With a five-minute time limit, $1,500 on the line and four judges ready to ask tough questions, junior Tai Hensley and her team entered the Deac Tank to pitch their proposal for using art to connect people across campus.
“The Big Tent project aims at giving groups the chance to represent themselves in hope of inspiring an inclusive campus climate,” Hensley said as she described the plan to set up a tent on campus and host an event to showcase painting, poetry and other artistic expressions of identity.
Taking its cue from a popular television show focused on entrepreneurs seeking capital funding, a campus-wide competition gave student teams the chance to seek funding for the best ideas to foster a diverse and inclusive learning environment at Wake Forest.
Four more teams stepped into the spotlight to make the case for their ideas. To reach this point, the teams had created 90-second videos pitching their ideas, survived questioning by a first-round panel of judges, and honed their final presentations to Wake Forest administrators. They were prepared with PowerPoint slides, project details, strategies for implementation and proposed budgets. Judges pressed for details about how each proposal would work and asked questions about sustainability, outreach and impact.
Sophomores Bradley Singleton and Sydni Williams shared their proposal to produce a series of YouTube videos showcasing students from all backgrounds. “We want that grassroots feel, that man-on-the-street perspective,” Singleton said. Their sample video included an interview with student rapper Dean Chatham.
A five-member team presented a plan for an on-campus space where individuals and groups could gather for conversation and engagement around social justice issues. Other teams shared their ideas for capturing first-person stories of diverse people within the Wake Forest community and connecting people across campus with a new shuttle service.
“The Big Tent: Transforming Race Project” and “The DeaConnection ft Pinky and the Brad” were selected for funding.
Each team was awarded $1,500 to implement their proposals this semester. The judges also offered faculty and administrative mentoring and support for the remaining teams to explore ways their proposals could potentially be put into action.
Proposals were judged on innovation, strategy for implementation, connection to the University’s Pro Humanitate motto, and broad campus impact across identity and group affiliation.

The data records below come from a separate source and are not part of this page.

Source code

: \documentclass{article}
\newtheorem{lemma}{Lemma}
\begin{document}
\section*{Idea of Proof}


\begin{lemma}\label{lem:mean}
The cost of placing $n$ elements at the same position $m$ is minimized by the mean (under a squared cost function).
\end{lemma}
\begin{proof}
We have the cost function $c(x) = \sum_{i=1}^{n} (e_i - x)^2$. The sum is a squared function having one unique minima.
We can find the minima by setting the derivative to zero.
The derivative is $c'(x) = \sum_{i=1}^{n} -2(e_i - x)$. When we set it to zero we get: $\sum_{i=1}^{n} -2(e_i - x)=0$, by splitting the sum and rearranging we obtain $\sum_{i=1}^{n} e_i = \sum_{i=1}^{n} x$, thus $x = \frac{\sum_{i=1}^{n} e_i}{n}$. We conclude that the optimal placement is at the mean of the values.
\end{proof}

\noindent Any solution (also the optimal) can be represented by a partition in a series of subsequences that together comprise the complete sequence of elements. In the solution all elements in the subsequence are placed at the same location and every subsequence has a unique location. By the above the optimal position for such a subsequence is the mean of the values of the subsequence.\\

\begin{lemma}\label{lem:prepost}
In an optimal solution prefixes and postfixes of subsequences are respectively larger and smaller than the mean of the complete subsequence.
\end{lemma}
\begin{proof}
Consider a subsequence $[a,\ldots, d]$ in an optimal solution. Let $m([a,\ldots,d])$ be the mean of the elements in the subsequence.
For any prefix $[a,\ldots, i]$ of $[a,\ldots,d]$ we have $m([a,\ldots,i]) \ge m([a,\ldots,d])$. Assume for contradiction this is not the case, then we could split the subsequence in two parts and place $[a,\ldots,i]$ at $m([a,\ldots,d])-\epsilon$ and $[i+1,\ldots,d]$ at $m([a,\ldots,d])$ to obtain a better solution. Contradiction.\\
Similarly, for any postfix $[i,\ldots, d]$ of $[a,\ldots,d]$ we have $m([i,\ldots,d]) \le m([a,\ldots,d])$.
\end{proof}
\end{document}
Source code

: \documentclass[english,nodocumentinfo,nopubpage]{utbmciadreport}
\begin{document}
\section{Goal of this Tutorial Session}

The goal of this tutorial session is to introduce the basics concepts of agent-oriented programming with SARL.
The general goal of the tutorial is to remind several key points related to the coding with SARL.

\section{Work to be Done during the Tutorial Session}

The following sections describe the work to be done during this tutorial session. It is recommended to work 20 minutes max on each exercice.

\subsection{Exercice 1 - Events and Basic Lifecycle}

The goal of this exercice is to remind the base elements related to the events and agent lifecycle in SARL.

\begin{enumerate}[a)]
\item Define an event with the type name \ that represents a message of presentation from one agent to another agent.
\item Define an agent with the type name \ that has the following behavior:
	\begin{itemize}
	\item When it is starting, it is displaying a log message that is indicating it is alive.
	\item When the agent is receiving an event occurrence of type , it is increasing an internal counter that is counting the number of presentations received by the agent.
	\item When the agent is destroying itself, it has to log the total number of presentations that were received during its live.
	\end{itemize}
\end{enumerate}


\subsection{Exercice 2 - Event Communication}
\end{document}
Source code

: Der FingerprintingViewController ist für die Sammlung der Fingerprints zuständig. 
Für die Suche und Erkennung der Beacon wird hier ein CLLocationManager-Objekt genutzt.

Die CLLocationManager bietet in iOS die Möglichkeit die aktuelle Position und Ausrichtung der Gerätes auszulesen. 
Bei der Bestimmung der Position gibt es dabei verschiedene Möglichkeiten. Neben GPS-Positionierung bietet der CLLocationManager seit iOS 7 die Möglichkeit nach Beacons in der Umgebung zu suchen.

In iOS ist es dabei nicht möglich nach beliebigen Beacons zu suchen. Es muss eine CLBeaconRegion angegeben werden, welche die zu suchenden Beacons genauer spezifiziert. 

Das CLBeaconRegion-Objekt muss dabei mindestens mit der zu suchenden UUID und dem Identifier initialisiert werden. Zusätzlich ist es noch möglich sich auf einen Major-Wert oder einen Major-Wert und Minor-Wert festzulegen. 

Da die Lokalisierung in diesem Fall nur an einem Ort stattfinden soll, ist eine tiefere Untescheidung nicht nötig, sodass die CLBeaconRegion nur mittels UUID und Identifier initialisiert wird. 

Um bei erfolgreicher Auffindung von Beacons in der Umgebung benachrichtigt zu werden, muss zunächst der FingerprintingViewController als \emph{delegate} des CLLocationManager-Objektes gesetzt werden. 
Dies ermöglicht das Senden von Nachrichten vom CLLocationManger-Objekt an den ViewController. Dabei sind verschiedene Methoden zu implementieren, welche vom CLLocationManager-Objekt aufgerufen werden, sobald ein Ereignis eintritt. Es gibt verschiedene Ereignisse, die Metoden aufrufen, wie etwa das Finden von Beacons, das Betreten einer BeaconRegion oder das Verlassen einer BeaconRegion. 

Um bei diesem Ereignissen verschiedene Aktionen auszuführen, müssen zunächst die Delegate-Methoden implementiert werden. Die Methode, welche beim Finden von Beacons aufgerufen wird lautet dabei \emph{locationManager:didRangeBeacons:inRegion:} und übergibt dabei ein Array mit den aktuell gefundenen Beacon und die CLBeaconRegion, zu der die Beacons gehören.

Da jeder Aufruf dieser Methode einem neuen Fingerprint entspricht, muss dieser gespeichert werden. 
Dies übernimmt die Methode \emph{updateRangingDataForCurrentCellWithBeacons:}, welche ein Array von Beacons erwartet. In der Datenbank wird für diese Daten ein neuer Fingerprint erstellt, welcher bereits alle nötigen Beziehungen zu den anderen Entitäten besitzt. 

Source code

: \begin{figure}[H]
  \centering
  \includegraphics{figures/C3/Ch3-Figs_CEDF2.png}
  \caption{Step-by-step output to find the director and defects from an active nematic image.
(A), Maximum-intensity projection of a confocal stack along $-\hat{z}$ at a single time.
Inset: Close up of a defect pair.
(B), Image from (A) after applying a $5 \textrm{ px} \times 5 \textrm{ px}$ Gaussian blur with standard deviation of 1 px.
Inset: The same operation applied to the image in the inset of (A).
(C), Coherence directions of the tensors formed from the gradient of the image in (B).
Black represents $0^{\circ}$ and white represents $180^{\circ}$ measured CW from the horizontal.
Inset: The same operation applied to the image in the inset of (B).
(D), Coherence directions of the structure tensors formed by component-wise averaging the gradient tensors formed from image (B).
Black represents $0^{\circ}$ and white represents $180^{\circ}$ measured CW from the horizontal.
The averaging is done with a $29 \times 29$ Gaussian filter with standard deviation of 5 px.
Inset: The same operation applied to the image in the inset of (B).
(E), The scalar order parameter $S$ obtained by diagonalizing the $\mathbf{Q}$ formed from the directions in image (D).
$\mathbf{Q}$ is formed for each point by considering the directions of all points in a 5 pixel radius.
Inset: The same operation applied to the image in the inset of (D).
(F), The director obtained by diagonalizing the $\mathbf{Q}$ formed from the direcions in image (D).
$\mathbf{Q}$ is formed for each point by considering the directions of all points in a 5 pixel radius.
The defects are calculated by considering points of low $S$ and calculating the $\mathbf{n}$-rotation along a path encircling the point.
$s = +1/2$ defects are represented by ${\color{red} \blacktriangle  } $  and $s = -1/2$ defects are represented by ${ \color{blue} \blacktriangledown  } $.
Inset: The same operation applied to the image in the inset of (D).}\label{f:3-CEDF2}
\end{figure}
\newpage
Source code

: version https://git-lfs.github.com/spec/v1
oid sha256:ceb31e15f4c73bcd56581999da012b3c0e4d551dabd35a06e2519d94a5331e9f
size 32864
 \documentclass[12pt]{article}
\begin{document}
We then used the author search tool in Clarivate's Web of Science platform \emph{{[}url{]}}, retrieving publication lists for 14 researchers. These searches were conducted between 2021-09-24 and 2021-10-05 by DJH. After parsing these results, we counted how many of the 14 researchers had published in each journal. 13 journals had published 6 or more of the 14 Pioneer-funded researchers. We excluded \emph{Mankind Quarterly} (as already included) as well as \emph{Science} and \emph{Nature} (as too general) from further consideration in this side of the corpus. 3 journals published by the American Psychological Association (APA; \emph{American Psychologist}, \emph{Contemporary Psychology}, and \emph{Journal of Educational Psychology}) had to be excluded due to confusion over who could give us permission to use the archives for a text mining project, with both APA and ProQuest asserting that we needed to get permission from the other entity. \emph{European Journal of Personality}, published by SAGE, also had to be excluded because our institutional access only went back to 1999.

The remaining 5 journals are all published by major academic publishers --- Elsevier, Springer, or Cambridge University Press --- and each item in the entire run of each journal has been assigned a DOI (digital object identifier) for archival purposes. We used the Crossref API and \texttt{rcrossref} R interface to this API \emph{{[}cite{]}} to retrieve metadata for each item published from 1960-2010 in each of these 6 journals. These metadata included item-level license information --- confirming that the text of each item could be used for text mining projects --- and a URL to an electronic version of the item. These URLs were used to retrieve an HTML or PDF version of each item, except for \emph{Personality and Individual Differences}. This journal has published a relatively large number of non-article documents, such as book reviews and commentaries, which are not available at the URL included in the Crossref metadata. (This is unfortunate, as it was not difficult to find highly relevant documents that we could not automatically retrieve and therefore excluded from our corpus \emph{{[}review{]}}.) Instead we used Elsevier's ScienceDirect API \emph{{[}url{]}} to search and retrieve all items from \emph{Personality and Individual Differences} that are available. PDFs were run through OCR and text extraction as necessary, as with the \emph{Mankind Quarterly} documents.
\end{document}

“We know that you did a lot of work to get to this point… all of your proposals were enticing,” said Penny Rue, vice president for campus life and one of the judges. “We’d like to see all of these proposals pursued.”
The other judges were Barbee Oakes, assistant provost for diversity; Lynn Sutton, vice provost and Jose Villalba, associate dean for faculty recruitment, diversity and inclusion.
Melissa Harris-Perry, director of the Pro Humanitate Institute and professor of politics and international affairs, was the emcee for the event. The competition was organized through Wake Forest’s Anna Julia Cooper Center in coordination with the Office of Diversity and Inclusion and the Pro Humanitate Institute. Funding for the winners was provided by the Office of the Provost.